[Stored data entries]
● ● ●
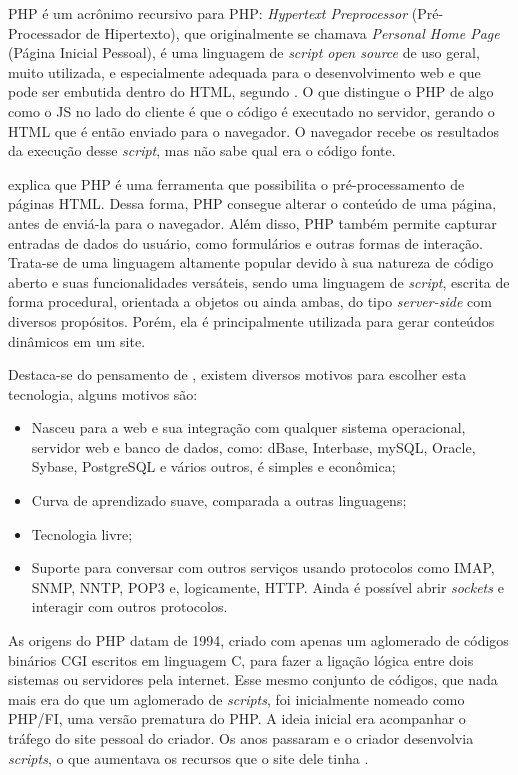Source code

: PHP é um acrônimo recursivo para PHP: \textit{Hypertext Preprocessor} (Pré-Processador de Hipertexto), que originalmente se chamava \textit{Personal Home Page} (Página Inicial Pessoal), é uma linguagem de \textit{script open source} de uso geral, muito utilizada, e especialmente adequada para o desenvolvimento web e que pode ser embutida dentro do HTML, segundo . O que distingue o PHP de algo como o JS no lado do cliente é que o código é executado no servidor, gerando o HTML que é então enviado para o navegador. O navegador recebe os resultados da execução desse \textit{script}, mas não sabe qual era o código fonte.

 explica que PHP é uma ferramenta que possibilita o pré-processamento de páginas HTML. Dessa forma, PHP consegue alterar o conteúdo de uma página, antes de enviá-la para o navegador. Além disso, PHP também permite capturar entradas de dados do usuário, como formulários e outras formas de interação. Trata-se de uma linguagem altamente popular devido à sua natureza de código aberto e suas funcionalidades versáteis, sendo uma linguagem de \textit{script}, escrita de forma procedural, orientada a objetos ou ainda ambas, do tipo \textit{server-side} com diversos propósitos. Porém, ela é principalmente utilizada para gerar conteúdos dinâmicos em um site.

Destaca-se do pensamento de , existem diversos motivos para escolher esta tecnologia, alguns motivos são:

\begin{itemize}
    \item Nasceu para a web e sua integração com qualquer sistema operacional, servidor web e banco de dados, como: dBase, Interbase, mySQL, Oracle, Sybase, PostgreSQL e vários outros, é simples e econômica;
    \item Curva de aprendizado suave, comparada a outras linguagens;
    \item Tecnologia livre;
    \item Suporte para conversar com outros serviços usando protocolos como IMAP, SNMP, NNTP, POP3 e, logicamente, HTTP. Ainda é possível abrir \textit{sockets} e interagir com outros protocolos.
\end{itemize}

As origens do PHP datam de 1994, criado com apenas um aglomerado de códigos binários CGI escritos em linguagem C, para fazer a ligação lógica entre dois sistemas ou servidores pela internet. Esse mesmo conjunto de códigos, que nada mais era do que um aglomerado de \textit{scripts}, foi inicialmente nomeado como PHP/FI, uma versão prematura do PHP. A ideia inicial era acompanhar o tráfego do site pessoal do criador. Os anos passaram e o criador desenvolvia \textit{scripts}, o que aumentava os recursos que o site dele tinha \cite{phpdevelopment}.

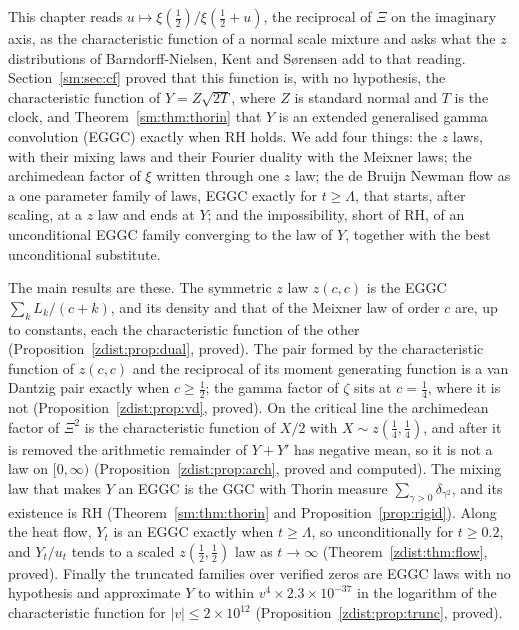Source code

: 
This chapter reads $u\mapsto\xi(\frac12)/\xi(\frac12+u)$, the reciprocal of $\Xi$ on the imaginary axis, as the characteristic function of a normal scale mixture and asks what the $z$ distributions of Barndorff-Nielsen, Kent and S{\o}rensen \cite{BNKS82} add to that reading. Section~\ref{sm:sec:cf} proved that this function is, with no hypothesis, the characteristic function of $Y=Z\sqrt{2T}$, where $Z$ is standard normal and $T$ is the clock, and Theorem~\ref{sm:thm:thorin} that $Y$ is an extended generalised gamma convolution (EGGC) exactly when RH holds. We add four things: the $z$ laws, with their mixing laws and their Fourier duality with the Meixner laws; the archimedean factor of $\xi$ written through one $z$ law; the de Bruijn Newman flow as a one parameter family of laws, EGGC exactly for $t\ge\Lambda$, that starts, after scaling, at a $z$ law and ends at $Y$; and the impossibility, short of RH, of an unconditional EGGC family converging to the law of $Y$, together with the best unconditional substitute.

The main results are these. The symmetric $z$ law $z(c,c)$ is the EGGC $\sum_kL_k/(c+k)$, and its density and that of the Meixner law of order $c$ are, up to constants, each the characteristic function of the other (Proposition~\ref{zdist:prop:dual}, proved). The pair formed by the characteristic function of $z(c,c)$ and the reciprocal of its moment generating function is a van Dantzig pair exactly when $c\ge\frac12$; the gamma factor of $\zeta$ sits at $c=\frac14$, where it is not (Proposition~\ref{zdist:prop:vd}, proved). On the critical line the archimedean factor of $\Xi^2$ is the characteristic function of $X/2$ with $X\sim z(\frac14,\frac14)$, and after it is removed the arithmetic remainder of $Y+Y'$ has negative mean, so it is not a law on $[0,\infty)$ (Proposition~\ref{zdist:prop:arch}, proved and computed). The mixing law that makes $Y$ an EGGC is the GGC with Thorin measure $\sum_{\gamma>0}\delta_{\gamma^2}$, and its existence is RH (Theorem~\ref{sm:thm:thorin} and Proposition~\ref{prop:rigid}). Along the heat flow, $Y_t$ is an EGGC exactly when $t\ge\Lambda$, so unconditionally for $t\ge0.2$, and $Y_t/u_t$ tends to a scaled $z(\frac12,\frac12)$ law as $t\to\infty$ (Theorem~\ref{zdist:thm:flow}, proved). Finally the truncated families over verified zeros are EGGC laws with no hypothesis and approximate $Y$ to within $v^4\times2.3\times10^{-37}$ in the logarithm of the characteristic function for $|v|\le2\times10^{12}$ (Proposition~\ref{zdist:prop:trunc}, proved).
● ● ●
What you should do: Please return all of the entries word for word, excluding the pictures.

Result of this task:
Source code

: PHP é um acrônimo recursivo para PHP: \textit{Hypertext Preprocessor} (Pré-Processador de Hipertexto), que originalmente se chamava \textit{Personal Home Page} (Página Inicial Pessoal), é uma linguagem de \textit{script open source} de uso geral, muito utilizada, e especialmente adequada para o desenvolvimento web e que pode ser embutida dentro do HTML, segundo . O que distingue o PHP de algo como o JS no lado do cliente é que o código é executado no servidor, gerando o HTML que é então enviado para o navegador. O navegador recebe os resultados da execução desse \textit{script}, mas não sabe qual era o código fonte.

 explica que PHP é uma ferramenta que possibilita o pré-processamento de páginas HTML. Dessa forma, PHP consegue alterar o conteúdo de uma página, antes de enviá-la para o navegador. Além disso, PHP também permite capturar entradas de dados do usuário, como formulários e outras formas de interação. Trata-se de uma linguagem altamente popular devido à sua natureza de código aberto e suas funcionalidades versáteis, sendo uma linguagem de \textit{script}, escrita de forma procedural, orientada a objetos ou ainda ambas, do tipo \textit{server-side} com diversos propósitos. Porém, ela é principalmente utilizada para gerar conteúdos dinâmicos em um site.

Destaca-se do pensamento de , existem diversos motivos para escolher esta tecnologia, alguns motivos são:

\begin{itemize}
    \item Nasceu para a web e sua integração com qualquer sistema operacional, servidor web e banco de dados, como: dBase, Interbase, mySQL, Oracle, Sybase, PostgreSQL e vários outros, é simples e econômica;
    \item Curva de aprendizado suave, comparada a outras linguagens;
    \item Tecnologia livre;
    \item Suporte para conversar com outros serviços usando protocolos como IMAP, SNMP, NNTP, POP3 e, logicamente, HTTP. Ainda é possível abrir \textit{sockets} e interagir com outros protocolos.
\end{itemize}

As origens do PHP datam de 1994, criado com apenas um aglomerado de códigos binários CGI escritos em linguagem C, para fazer a ligação lógica entre dois sistemas ou servidores pela internet. Esse mesmo conjunto de códigos, que nada mais era do que um aglomerado de \textit{scripts}, foi inicialmente nomeado como PHP/FI, uma versão prematura do PHP. A ideia inicial era acompanhar o tráfego do site pessoal do criador. Os anos passaram e o criador desenvolvia \textit{scripts}, o que aumentava os recursos que o site dele tinha \cite{phpdevelopment}.

Source code

: 
This chapter reads $u\mapsto\xi(\frac12)/\xi(\frac12+u)$, the reciprocal of $\Xi$ on the imaginary axis, as the characteristic function of a normal scale mixture and asks what the $z$ distributions of Barndorff-Nielsen, Kent and S{\o}rensen \cite{BNKS82} add to that reading. Section~\ref{sm:sec:cf} proved that this function is, with no hypothesis, the characteristic function of $Y=Z\sqrt{2T}$, where $Z$ is standard normal and $T$ is the clock, and Theorem~\ref{sm:thm:thorin} that $Y$ is an extended generalised gamma convolution (EGGC) exactly when RH holds. We add four things: the $z$ laws, with their mixing laws and their Fourier duality with the Meixner laws; the archimedean factor of $\xi$ written through one $z$ law; the de Bruijn Newman flow as a one parameter family of laws, EGGC exactly for $t\ge\Lambda$, that starts, after scaling, at a $z$ law and ends at $Y$; and the impossibility, short of RH, of an unconditional EGGC family converging to the law of $Y$, together with the best unconditional substitute.

The main results are these. The symmetric $z$ law $z(c,c)$ is the EGGC $\sum_kL_k/(c+k)$, and its density and that of the Meixner law of order $c$ are, up to constants, each the characteristic function of the other (Proposition~\ref{zdist:prop:dual}, proved). The pair formed by the characteristic function of $z(c,c)$ and the reciprocal of its moment generating function is a van Dantzig pair exactly when $c\ge\frac12$; the gamma factor of $\zeta$ sits at $c=\frac14$, where it is not (Proposition~\ref{zdist:prop:vd}, proved). On the critical line the archimedean factor of $\Xi^2$ is the characteristic function of $X/2$ with $X\sim z(\frac14,\frac14)$, and after it is removed the arithmetic remainder of $Y+Y'$ has negative mean, so it is not a law on $[0,\infty)$ (Proposition~\ref{zdist:prop:arch}, proved and computed). The mixing law that makes $Y$ an EGGC is the GGC with Thorin measure $\sum_{\gamma>0}\delta_{\gamma^2}$, and its existence is RH (Theorem~\ref{sm:thm:thorin} and Proposition~\ref{prop:rigid}). Along the heat flow, $Y_t$ is an EGGC exactly when $t\ge\Lambda$, so unconditionally for $t\ge0.2$, and $Y_t/u_t$ tends to a scaled $z(\frac12,\frac12)$ law as $t\to\infty$ (Theorem~\ref{zdist:thm:flow}, proved). Finally the truncated families over verified zeros are EGGC laws with no hypothesis and approximate $Y$ to within $v^4\times2.3\times10^{-37}$ in the logarithm of the characteristic function for $|v|\le2\times10^{12}$ (Proposition~\ref{zdist:prop:trunc}, proved).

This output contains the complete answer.